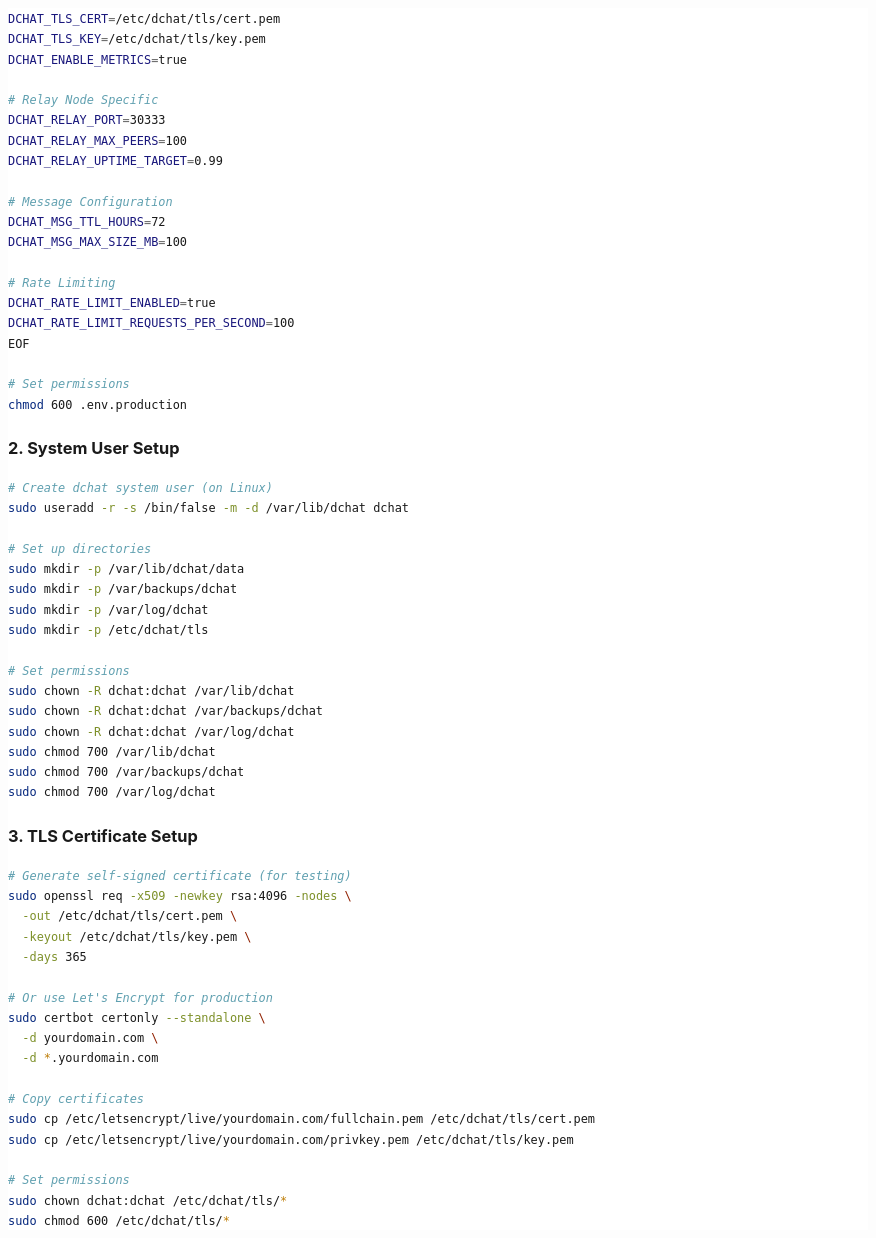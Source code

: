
 ```bash
DCHAT_TLS_CERT=/etc/dchat/tls/cert.pem
DCHAT_TLS_KEY=/etc/dchat/tls/key.pem
DCHAT_ENABLE_METRICS=true

# Relay Node Specific
DCHAT_RELAY_PORT=30333
DCHAT_RELAY_MAX_PEERS=100
DCHAT_RELAY_UPTIME_TARGET=0.99

# Message Configuration
DCHAT_MSG_TTL_HOURS=72
DCHAT_MSG_MAX_SIZE_MB=100

# Rate Limiting
DCHAT_RATE_LIMIT_ENABLED=true
DCHAT_RATE_LIMIT_REQUESTS_PER_SECOND=100
EOF

# Set permissions
chmod 600 .env.production
```

### 2. System User Setup

```bash
# Create dchat system user (on Linux)
sudo useradd -r -s /bin/false -m -d /var/lib/dchat dchat

# Set up directories
sudo mkdir -p /var/lib/dchat/data
sudo mkdir -p /var/backups/dchat
sudo mkdir -p /var/log/dchat
sudo mkdir -p /etc/dchat/tls

# Set permissions
sudo chown -R dchat:dchat /var/lib/dchat
sudo chown -R dchat:dchat /var/backups/dchat
sudo chown -R dchat:dchat /var/log/dchat
sudo chmod 700 /var/lib/dchat
sudo chmod 700 /var/backups/dchat
sudo chmod 700 /var/log/dchat
```

### 3. TLS Certificate Setup

```bash
# Generate self-signed certificate (for testing)
sudo openssl req -x509 -newkey rsa:4096 -nodes \
  -out /etc/dchat/tls/cert.pem \
  -keyout /etc/dchat/tls/key.pem \
  -days 365

# Or use Let's Encrypt for production
sudo certbot certonly --standalone \
  -d yourdomain.com \
  -d *.yourdomain.com

# Copy certificates
sudo cp /etc/letsencrypt/live/yourdomain.com/fullchain.pem /etc/dchat/tls/cert.pem
sudo cp /etc/letsencrypt/live/yourdomain.com/privkey.pem /etc/dchat/tls/key.pem

# Set permissions
sudo chown dchat:dchat /etc/dchat/tls/*
sudo chmod 600 /etc/dchat/tls/*
```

--------------------------------------------------

**EXERCISE DIRECTIONS:**
Count the lines of the material that include the word "true", then state only the total.

**ANSWER BELOW:**
2